Orientation dependent evolution of plasticity of irradiated Zr-2.5Nb pressure tube alloy studied by nanoindentation and finite element modeling

Abstract

The effect of heavy ion or neutron irradiation on the plasticity of Zr-2.5Nb pressure tube alloy is investigated by a combination of nanoindentation and numerical modeling, with indentation tests along the tube axial (AD) and transverse directions (TD). The true stress-strain curves are calculated from nanoindentation load-displacement curves based on an analytical model. The work hardening behaviors of samples loaded in different orientations are compared before and after irradiation. Heavy ion irradiation up to 1.2 × 1015 ion/cm2 significantly increases the hardness of both AD and TD samples. The analytical model can precisely capture the plastic properties of both unirradiated and irradiated material.
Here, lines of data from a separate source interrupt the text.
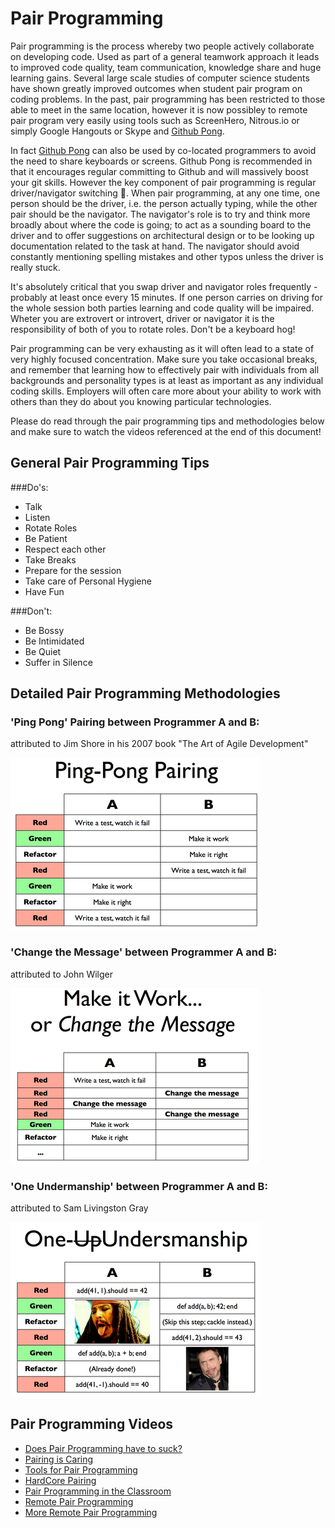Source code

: Pair Programming
================

Pair programming is the process whereby two people actively collaborate on developing code.  Used as part of a general teamwork approach it leads to improved code quality, team communication, knowledge share and huge learning gains.  Several large scale studies of computer science students have shown greatly improved outcomes when student pair program on coding problems.  In the past, pair programming has been restricted to those able to meet in the same location, however it is now possibley to remote pair program very easily using tools such as ScreenHero, Nitrous.io or simply Google Hangouts or Skype and [Github Pong](pills/github_pong.md).

In fact [Github Pong](pills/github_pong.md) can also be used by co-located programmers to avoid the need to share keyboards or screens.  Github Pong is recommended in that it encourages regular committing to Github and will massively boost your git skills.  However the key component of pair programming is regular driver/navigator switching&nbsp;:twisted_rightwards_arrows:.  When pair programming, at any one time, one person should be the driver, i.e. the person actually typing, while the other pair should be the navigator.  The navigator's role is to try and think more broadly about where the code is going; to act as a sounding board to the driver and to offer suggestions on architectural design or to be looking up documentation related to the task at hand.  The navigator should avoid constantly mentioning spelling mistakes and other typos unless the driver is really stuck.

It's absolutely critical that you swap driver and navigator roles frequently - probably at least once every 15 minutes.  If one person carries on driving for the whole session both parties learning and code quality will be impaired.  Wheter you are extrovert or introvert, driver or navigator it is the responsibility of both of you to rotate roles.  Don't be a keyboard hog!

Pair programming can be very exhausting as it will often lead to a state of very highly focused concentration.  Make sure you take occasional breaks, and remember that learning how to effectively pair with individuals from all backgrounds and personality types is at least as important as any individual coding skills.  Employers will often care more about your ability to work with others than they do about you knowing particular technologies.

Please do read through the pair programming tips and methodologies below and make sure to watch the videos referenced at the end of this document!


General Pair Programming Tips
--------------

###Do's:

* Talk
* Listen
* Rotate Roles
* Be Patient
* Respect each other
* Take Breaks
* Prepare for the session
* Take care of Personal Hygiene
* Have Fun


###Don't:

* Be Bossy
* Be Intimidated
* Be Quiet
* Suffer in Silence

Detailed Pair Programming Methodologies
-------------------------------

### 'Ping Pong' Pairing between Programmer A and B:

attributed to Jim Shore in his 2007 book "The Art of Agile Development"

![Ping Pong Protocol](/images/PingPongProtocol.png)


### 'Change the Message' between Programmer A and B:

attributed to John Wilger

![Change the Message](/images/ChangeTheMessage.png)


### 'One Undermanship' between Programmer A and B:

attributed to Sam Livingston Gray

![OneUndermanship](/images/OneUndermanShip.png)

Pair Programming Videos
-------------

* [Does Pair Programming have to suck?](https://www.youtube.com/watch?v=OQXEzwXtzJ8)
* [Pairing is Caring](https://www.youtube.com/watch?v=zCzc5W7vHQg)
* [Tools for Pair Programming](https://www.youtube.com/watch?v=W_hsEi_UZHE)
* [HardCore Pairing](https://www.youtube.com/watch?v=zaDk-08T8Wg)
* [Pair Programming in the Classroom](https://www.youtube.com/watch?v=rG_U12uqRhE)
* [Remote Pair Programming](https://www.youtube.com/watch?v=Yq1qgWvSIdI)
* [More Remote Pair Programming](https://www.youtube.com/watch?v=f9ALSPlPQhg)




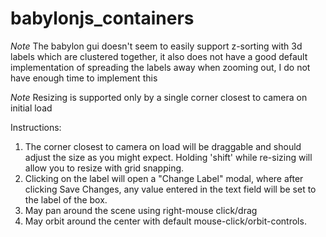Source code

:# babylonjs_containers

*Note* The babylon gui doesn't seem to easily support z-sorting with 3d labels which are clustered together, it also does not have a good default implementation of spreading the labels away when zooming out, I do not have enough time to implement this

*Note* Resizing is supported only by a single corner closest to camera on initial load

Instructions:
1. The corner closest to camera on load will be draggable and should adjust the size as you might expect. Holding 'shift' while re-sizing will allow you to resize with grid snapping.
2. Clicking on the label will open a "Change Label" modal, where after clicking Save Changes, any value entered in the text field will be set to the label of the box.
3. May pan around the scene using right-mouse click/drag
4. May orbit around the center with default mouse-click/orbit-controls. 

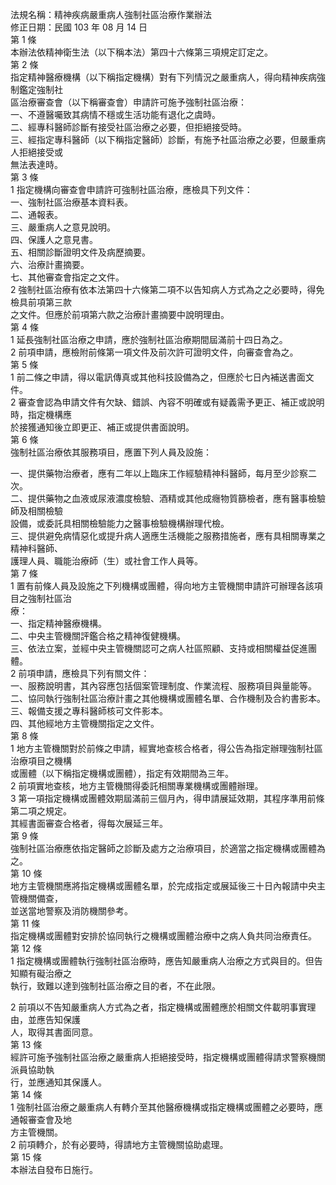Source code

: 法規名稱：精神疾病嚴重病人強制社區治療作業辦法  
修正日期：民國 103 年 08 月 14 日  
第 1 條  
本辦法依精神衛生法（以下稱本法）第四十六條第三項規定訂定之。  
第 2 條  
指定精神醫療機構（以下稱指定機構）對有下列情況之嚴重病人，得向精神疾病強制鑑定強制社  
區治療審查會（以下稱審查會）申請許可施予強制社區治療：  
一、不遵醫囑致其病情不穩或生活功能有退化之虞時。  
二、經專科醫師診斷有接受社區治療之必要，但拒絕接受時。  
三、經指定專科醫師（以下稱指定醫師）診斷，有施予社區治療之必要，但嚴重病人拒絕接受或  
無法表達時。  
第 3 條  
1 指定機構向審查會申請許可強制社區治療，應檢具下列文件：  
一、強制社區治療基本資料表。  
二、通報表。  
三、嚴重病人之意見說明。  
四、保護人之意見書。  
五、相關診斷證明文件及病歷摘要。  
六、治療計畫摘要。  
七、其他審查會指定之文件。  
2 強制社區治療有依本法第四十六條第二項不以告知病人方式為之之必要時，得免檢具前項第三款  
之文件。但應於前項第六款之治療計畫摘要中說明理由。  
第 4 條  
1 延長強制社區治療之申請，應於強制社區治療期間屆滿前十四日為之。  
2 前項申請，應檢附前條第一項文件及前次許可證明文件，向審查會為之。  
第 5 條  
1 前二條之申請，得以電訊傳真或其他科技設備為之，但應於七日內補送書面文件。  
2 審查會認為申請文件有欠缺、錯誤、內容不明確或有疑義需予更正、補正或說明時，指定機構應  
於接獲通知後立即更正、補正或提供書面說明。  
第 6 條  
強制社區治療依其服務項目，應置下列人員及設施：  


一、提供藥物治療者，應有二年以上臨床工作經驗精神科醫師，每月至少診察二次。  
二、提供藥物之血液或尿液濃度檢驗、酒精或其他成癮物質篩檢者，應有醫事檢驗師及相關檢驗  
設備，或委託具相關檢驗能力之醫事檢驗機構辦理代檢。  
三、提供避免病情惡化或提升病人適應生活機能之服務措施者，應有具相關專業之精神科醫師、  
護理人員、職能治療師（生）或社會工作人員等。  
第 7 條  
1 置有前條人員及設施之下列機構或團體，得向地方主管機關申請許可辦理各該項目之強制社區治  
療：  
一、指定精神醫療機構。  
二、中央主管機關評鑑合格之精神復健機構。  
三、依法立案，並經中央主管機關認可之病人社區照顧、支持或相關權益促進團體。  
2 前項申請，應檢具下列有關文件：  
一、服務說明書，其內容應包括個案管理制度、作業流程、服務項目與量能等。  
二、協同執行強制社區治療計畫之其他機構或團體名單、合作機制及合約書影本。  
三、報備支援之專科醫師核可文件影本。  
四、其他經地方主管機關指定之文件。  
第 8 條  
1 地方主管機關對於前條之申請，經實地查核合格者，得公告為指定辦理強制社區治療項目之機構  
或團體（以下稱指定機構或團體），指定有效期間為三年。  
2 前項實地查核，地方主管機關得委託相關專業機構或團體辦理。  
3 第一項指定機構或團體效期屆滿前三個月內，得申請展延效期，其程序準用前條第二項之規定。  
其經書面審查合格者，得每次展延三年。  
第 9 條  
強制社區治療應依指定醫師之診斷及處方之治療項目，於適當之指定機構或團體為之。  
第 10 條  
地方主管機關應將指定機構或團體名單，於完成指定或展延後三十日內報請中央主管機關備查，  
並送當地警察及消防機關參考。  
第 11 條  
指定機構或團體對安排於協同執行之機構或團體治療中之病人負共同治療責任。  
第 12 條  
1 指定機構或團體執行強制社區治療時，應告知嚴重病人治療之方式與目的。但告知顯有礙治療之  
執行，致難以達到強制社區治療之目的者，不在此限。  


2 前項以不告知嚴重病人方式為之者，指定機構或團體應於相關文件載明事實理由，並應告知保護  
人，取得其書面同意。  
第 13 條  
經許可施予強制社區治療之嚴重病人拒絕接受時，指定機構或團體得請求警察機關派員協助執  
行，並應通知其保護人。  
第 14 條  
1 強制社區治療之嚴重病人有轉介至其他醫療機構或指定機構或團體之必要時，應通報審查會及地  
方主管機關。  
2 前項轉介，於有必要時，得請地方主管機關協助處理。  
第 15 條  
本辦法自發布日施行。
The calculated true stress-strain curves, including elasticity, yield strengths, and work hardening behaviors of unirradiated and irradiated samples show reasonably good agreement with experimental stress-strain curves derived from uniaxial tensile tests. The change of work hardening exponent due to irradiation shows strong orientation dependency; it decreases from 0.22 to 0.11 in AD but stays almost the same at ∼0.09 in TD after ion irradiation. The work hardening exponent is about 0.16 and 0.08 for neutron irradiation AD and TD samples, respectively. These orientational differences are related to the anisotropic interactions between plastic-flow dislocations and irradiation induced prismatic <a> dislocation loops.